The Christmas Custom of Dead Bird Postcards

Back in the 19th century, people often sent each other postcards of dead birds during the Christmas season. Collectors Weekly explains:

"The Victorians had some really strange ideas about what served as an appropriate Christmas greeting," says Bo Wreden, who recently organized an exhibition of holiday cards for the Book Club of California. "They liked to send out cards with dead birds on them, robins in particular, which related to ancient customs and legends. There's a famous quotation from the Venerable Bede about a sparrow flying through the hall of a castle while the nobility is celebrating Christmas: The moment from when it enters until it flies out is very brief, a metaphor for how quickly our lives pass." Apparently, killing a wren or robin was once a good-luck ritual performed in late December, and during the late 19th century, cards featuring the bodies of these birds were sent to offer good luck in the New Year.

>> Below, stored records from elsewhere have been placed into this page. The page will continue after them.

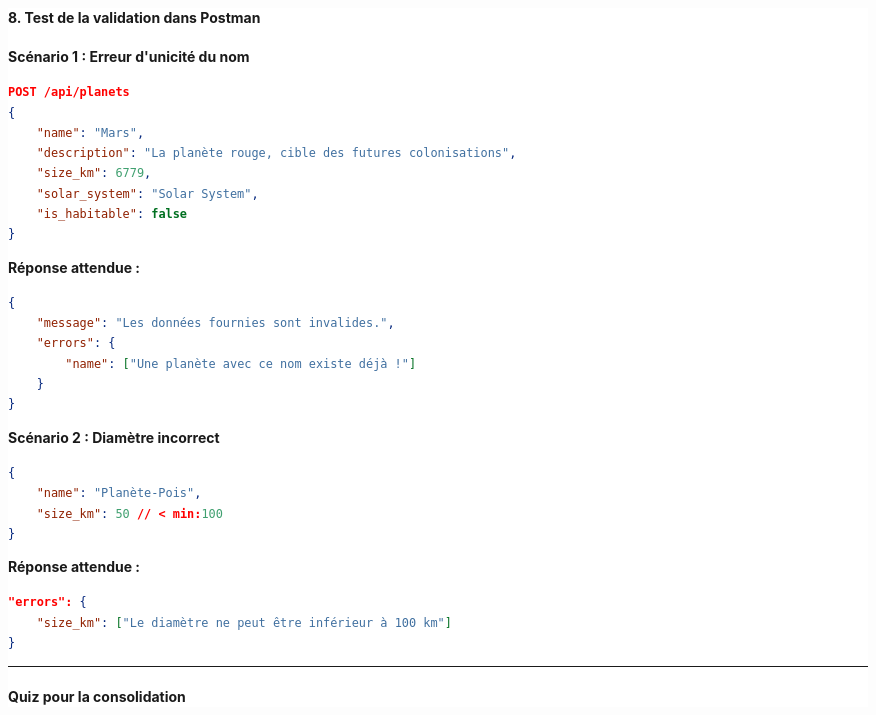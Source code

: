 #### **8. Test de la validation dans Postman**
**Scénario 1 : Erreur d'unicité du nom**
```json
POST /api/planets
{
    "name": "Mars",
    "description": "La planète rouge, cible des futures colonisations",
    "size_km": 6779,
    "solar_system": "Solar System",
    "is_habitable": false
}
```
**Réponse attendue :**
```json
{
    "message": "Les données fournies sont invalides.",
    "errors": {
        "name": ["Une planète avec ce nom existe déjà !"]
    }
}
```

**Scénario 2 : Diamètre incorrect**
```json
{
    "name": "Planète-Pois",
    "size_km": 50 // < min:100
}
```
**Réponse attendue :**
```json
"errors": {
    "size_km": ["Le diamètre ne peut être inférieur à 100 km"]
}
```

---

#### **Quiz pour la consolidation**

<style>
    #quiz-container {
        border-radius: 8px;
        padding: 20px;
        margin-top: 20px;
        box-shadow: 0 2px 4px rgba(0,0,0,0.1);
    }
    .question {
        margin-bottom: 15px;
    }
    .question p {
        font-weight: bold;
        margin-bottom: 10px;
    }
    #quiz-container label {
        display: block;
        margin-bottom: 5px;
        cursor: pointer;
        padding: 5px;
        border-radius: 4px;
    }
    #quiz-container button {
        border: none;
        padding: 10px 20px;
        border-radius: 5px;
        cursor: pointer;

More info: hyperallergic.com
     Posted By: Alex - Mon Dec 05, 2022
     Category: Customs | Death | Christmas





Comments
Strange indeed. I once heard that these cards were rooted in a European tradition that funding a dead bird was a sign of good luck, and a sign of a good year to come if you found one in December or January.
Posted by Brian on 12/05/22 at 07:46 AM
If I found a dead bird in my house, I would rather consider it bad luck. Especially if it's a canary.
Posted by Yudith on 12/05/22 at 05:56 PM
Following a link on hyperallergic.com, there's this: https://hyperallergic.com/261847/have-a-creepy-little-christmas-with-these-unsettling-victorian-cards/
Posted by ges on 12/06/22 at 08:31 AM
@Brian: not European. Maybe specifically English, but not generally European. I can't imagine a Dutchman, Czech or Italian sending one of these.